Eine Nacht weiß viel zu erzählen.

„Emma, ich hab’s getan!“

„Was hast du getan?“

„Ihn getroffen!“

„Wen?“

„Mensch, frag doch nicht so blöd!“

„Hä?“

„Du weißt doch, Policeman!“

„Was? Wer?“ Die Rumtrüffelkugel erreichte Emmas Mund nicht, plumpste auf den Tisch und eierte über die Decke, bis sie von Karstens Zigarettenpackung gestoppt wurde. Zwei Schokoladeflecken zierten den Stoff. Ja, ja, wenn man einmal kein Wachstischtuch auflegte, weil man es stilvoller haben wollte!

Ja, ja, wenn man Andeutungen und Informationen der besten Freundin für Papperlapapp hielt! Dabei hätte Emma es doch wissen müssen. Zumindest spüren, dass da wohl ordentlich was im Busch war.

„Greta!“

„Ja, was denn Greta?“, schoss es schnippisch zurück. „Nenn meinen Namen nicht in diesem Ton!“

Emma schluckte. Okay, Greta hatte dieses Blind Date Amore hin und wieder erwähnt und von allerlei Typen erzählt, mit denen sie ein bisschen umher schrieb. Ein Zeitvertreib halt, wenn auch ein schräger! Wie Whatsapp und Co funktionierten, hatte Emma ja inzwischen kapiert. Also konnte sie sich ungefähr ausmalen, wie die neuste Freizeitbeschäftigung ihrer Freundin aussah. Aber dass Greta tatsächlich Nägel mit Köpfen machte, und dann gleich auf diese Weise?!
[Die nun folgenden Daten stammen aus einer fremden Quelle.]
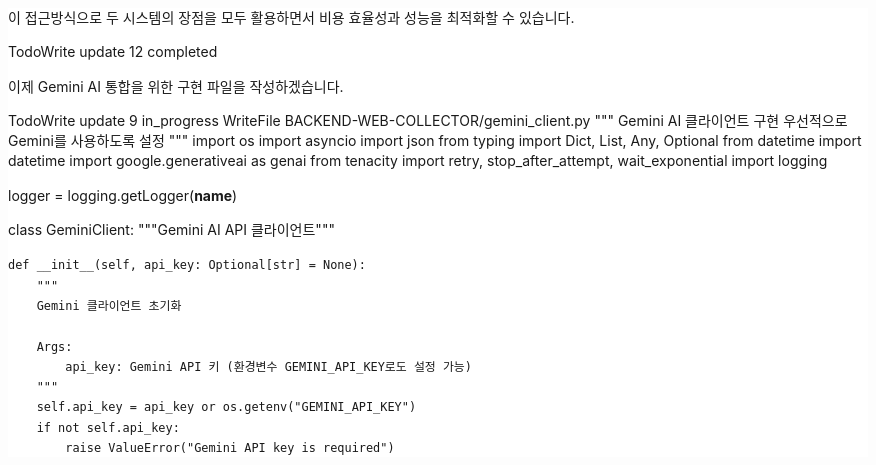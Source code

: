 이 접근방식으로 두 시스템의 장점을 모두 활용하면서 비용 효율성과 성능을 최적화할 수 있습니다.
</content>
</Inputs>
</Tool>

<Tool>
<Name>TodoWrite</Name>
<Inputs>
<mode>update</mode>
<id>12</id>
<status>completed</status>
</Inputs>
</Tool>

이제 Gemini AI 통합을 위한 구현 파일을 작성하겠습니다.

<Tool>
<Name>TodoWrite</Name>
<Inputs>
<mode>update</mode>
<id>9</id>
<status>in_progress</status>
</Inputs>
</Tool>

<Tool>
<Name>WriteFile</Name>
<Inputs>
<path>BACKEND-WEB-COLLECTOR/gemini_client.py</path>
<content>"""
Gemini AI 클라이언트 구현
우선적으로 Gemini를 사용하도록 설정
"""
import os
import asyncio
import json
from typing import Dict, List, Any, Optional
from datetime import datetime
import google.generativeai as genai
from tenacity import retry, stop_after_attempt, wait_exponential
import logging

logger = logging.getLogger(__name__)


class GeminiClient:
    """Gemini AI API 클라이언트"""
    
    def __init__(self, api_key: Optional[str] = None):
        """
        Gemini 클라이언트 초기화
        
        Args:
            api_key: Gemini API 키 (환경변수 GEMINI_API_KEY로도 설정 가능)
        """
        self.api_key = api_key or os.getenv("GEMINI_API_KEY")
        if not self.api_key:
            raise ValueError("Gemini API key is required")
        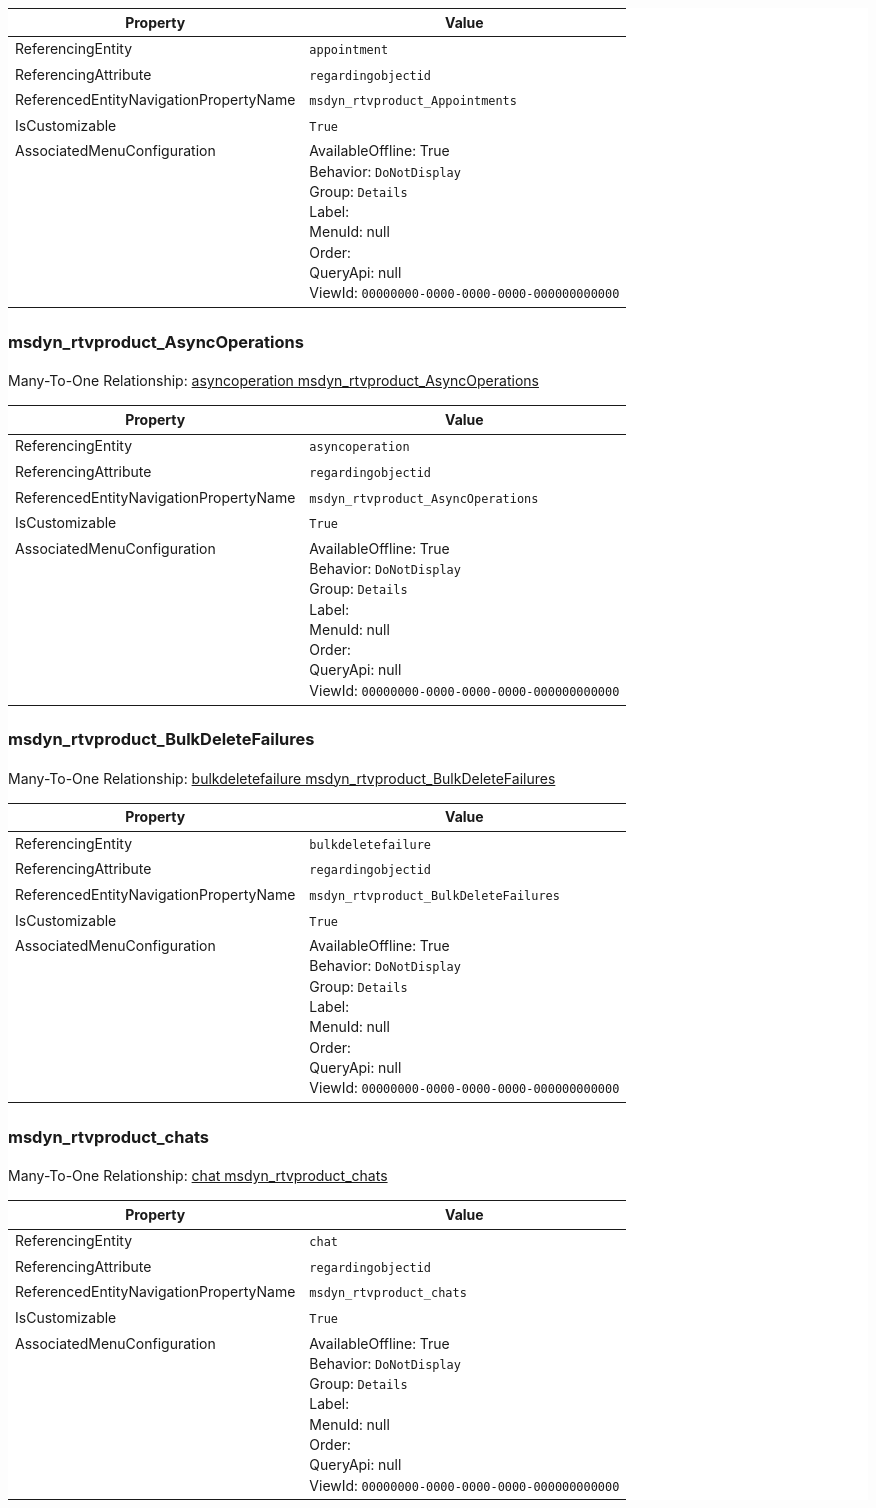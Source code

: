 |Property|Value|
|---|---|
|ReferencingEntity|`appointment`|
|ReferencingAttribute|`regardingobjectid`|
|ReferencedEntityNavigationPropertyName|`msdyn_rtvproduct_Appointments`|
|IsCustomizable|`True`|
|AssociatedMenuConfiguration|AvailableOffline: True<br />Behavior: `DoNotDisplay`<br />Group: `Details`<br />Label: <br />MenuId: null<br />Order: <br />QueryApi: null<br />ViewId: `00000000-0000-0000-0000-000000000000`|

### <a name="BKMK_msdyn_rtvproduct_AsyncOperations"></a> msdyn_rtvproduct_AsyncOperations

Many-To-One Relationship: [asyncoperation msdyn_rtvproduct_AsyncOperations](asyncoperation.md#BKMK_msdyn_rtvproduct_AsyncOperations)

|Property|Value|
|---|---|
|ReferencingEntity|`asyncoperation`|
|ReferencingAttribute|`regardingobjectid`|
|ReferencedEntityNavigationPropertyName|`msdyn_rtvproduct_AsyncOperations`|
|IsCustomizable|`True`|
|AssociatedMenuConfiguration|AvailableOffline: True<br />Behavior: `DoNotDisplay`<br />Group: `Details`<br />Label: <br />MenuId: null<br />Order: <br />QueryApi: null<br />ViewId: `00000000-0000-0000-0000-000000000000`|

### <a name="BKMK_msdyn_rtvproduct_BulkDeleteFailures"></a> msdyn_rtvproduct_BulkDeleteFailures

Many-To-One Relationship: [bulkdeletefailure msdyn_rtvproduct_BulkDeleteFailures](bulkdeletefailure.md#BKMK_msdyn_rtvproduct_BulkDeleteFailures)

|Property|Value|
|---|---|
|ReferencingEntity|`bulkdeletefailure`|
|ReferencingAttribute|`regardingobjectid`|
|ReferencedEntityNavigationPropertyName|`msdyn_rtvproduct_BulkDeleteFailures`|
|IsCustomizable|`True`|
|AssociatedMenuConfiguration|AvailableOffline: True<br />Behavior: `DoNotDisplay`<br />Group: `Details`<br />Label: <br />MenuId: null<br />Order: <br />QueryApi: null<br />ViewId: `00000000-0000-0000-0000-000000000000`|

### <a name="BKMK_msdyn_rtvproduct_chats"></a> msdyn_rtvproduct_chats

Many-To-One Relationship: [chat msdyn_rtvproduct_chats](chat.md#BKMK_msdyn_rtvproduct_chats)

|Property|Value|
|---|---|
|ReferencingEntity|`chat`|
|ReferencingAttribute|`regardingobjectid`|
|ReferencedEntityNavigationPropertyName|`msdyn_rtvproduct_chats`|
|IsCustomizable|`True`|
|AssociatedMenuConfiguration|AvailableOffline: True<br />Behavior: `DoNotDisplay`<br />Group: `Details`<br />Label: <br />MenuId: null<br />Order: <br />QueryApi: null<br />ViewId: `00000000-0000-0000-0000-000000000000`|
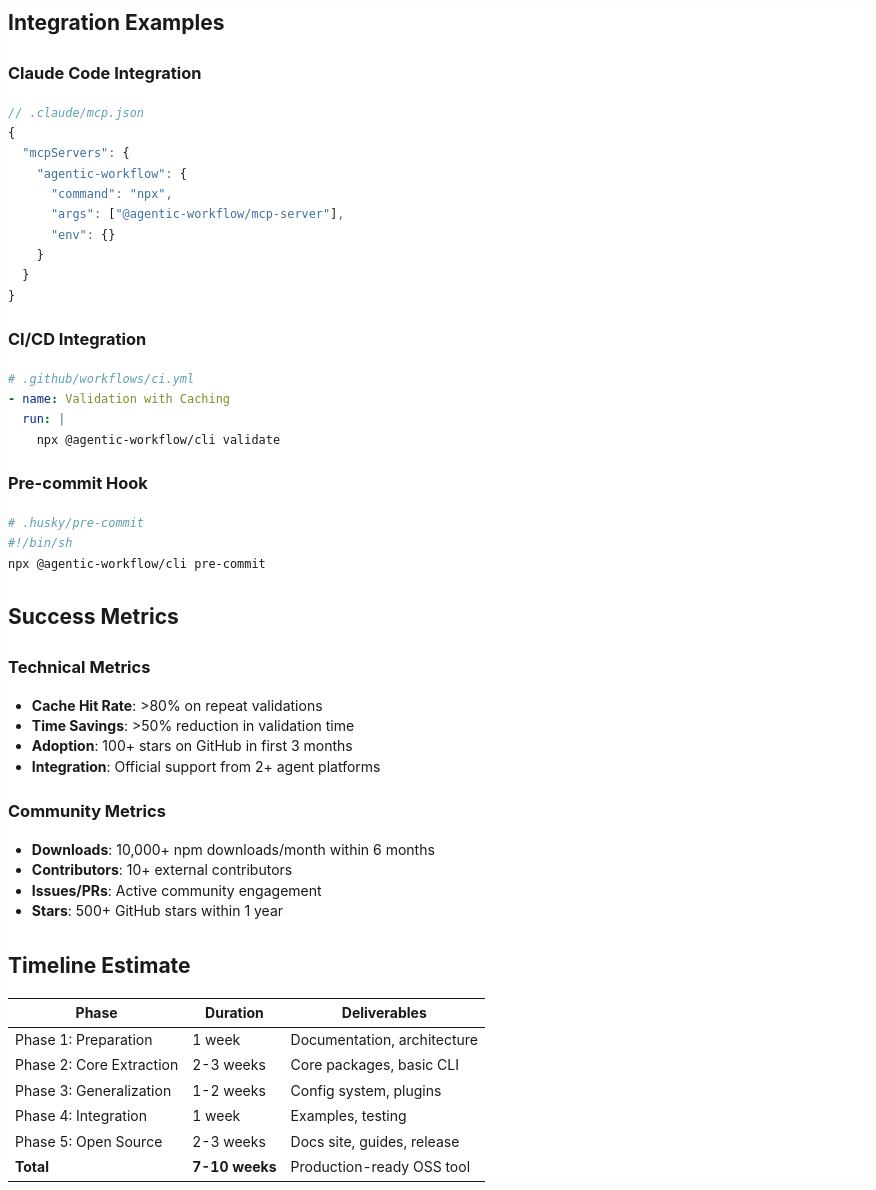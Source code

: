## Integration Examples

### Claude Code Integration
```typescript
// .claude/mcp.json
{
  "mcpServers": {
    "agentic-workflow": {
      "command": "npx",
      "args": ["@agentic-workflow/mcp-server"],
      "env": {}
    }
  }
}
```

### CI/CD Integration
```yaml
# .github/workflows/ci.yml
- name: Validation with Caching
  run: |
    npx @agentic-workflow/cli validate
```

### Pre-commit Hook
```bash
# .husky/pre-commit
#!/bin/sh
npx @agentic-workflow/cli pre-commit
```

## Success Metrics

### Technical Metrics
- **Cache Hit Rate**: >80% on repeat validations
- **Time Savings**: >50% reduction in validation time
- **Adoption**: 100+ stars on GitHub in first 3 months
- **Integration**: Official support from 2+ agent platforms

### Community Metrics
- **Downloads**: 10,000+ npm downloads/month within 6 months
- **Contributors**: 10+ external contributors
- **Issues/PRs**: Active community engagement
- **Stars**: 500+ GitHub stars within 1 year

## Timeline Estimate

| Phase | Duration | Deliverables |
|-------|----------|--------------|
| Phase 1: Preparation | 1 week | Documentation, architecture |
| Phase 2: Core Extraction | 2-3 weeks | Core packages, basic CLI |
| Phase 3: Generalization | 1-2 weeks | Config system, plugins |
| Phase 4: Integration | 1 week | Examples, testing |
| Phase 5: Open Source | 2-3 weeks | Docs site, guides, release |
| **Total** | **7-10 weeks** | Production-ready OSS tool |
„Ich dachte, das ist nur ein bisschen Spaß für dich, Greta!“

Schnauben tönte in der Leitung. So laut, dass Emma den Hörer ein Stück von sich hielt. Anscheinend lachte sich die verkappte Abenteurerin gerade schlapp. Doch unter all dem Glucksen war auch noch etwas anderes zu vernehmen. Ein eigenartiger Unterton, der Emma veranlasste, das Handy wieder näher ans Ohr zu drücken. Und tatsächlich, die Geräusche verwandelten sich immer mehr in ein hysterisches Kichern. Dann Stille, ein Schweigen, das trotzdem in den Ohren lärmte.

„Bist du noch da, Greta?“

„Klar.“

„Na komm … was war?“

„Okay!“ Und Greta erzählte.

Währenddessen zog Emma mehrmals die Pralinenschachtel heran und schob sie wieder weg. Letztlich gab sie ihr einen solchen Schubs, dass sie beinahe über die Tischkante gerutscht wäre. Mit spitzen Fingern packte sie angeleckte Konfektkugel und ließ sie in den Aschenbecher plumpsen. Dann griff sie nach Karstens Zigaretten. Das Feuerzeug klickte, Greta war fertig und ihre Zuhörerin im Bilde. Es fauchte nur so, als Emma mit gespitzten Lippen den Rauch aus ihrer Lunge blies.

„Qualmst du etwa?“, rief Greta erstaunt.

„Hhm!“

„Ey, wieso?“

„Warst du vögeln?“

„Hhm!“

„Ey, wieso?“

Ein weiterer Lachanfall folgte, der diesmal jedoch beide schüttelte.

„Du weißt aber schon, wie saugefährlich das war, oder?“, stellte Emma fest, nachdem sie sich wieder beruhigt hatten.

„Es ist nichts passiert!“

„Es hätte eine Fahrt ins Nimmerwiedersehen werden können!“

„Hätte, könnte, würde … mit dieser Einstellung lebt man nicht, man existiert nur!“

„Ähhh Greta! Wäre der Typ ein Irrer gewesen, würdest du jetzt nicht mal mehr existieren.“

Wieder Stille. Emma hörte, dass auch Greta rauchte.

 

Da saßen sie nun mitten in der Nacht, während alle Welt selig schlief.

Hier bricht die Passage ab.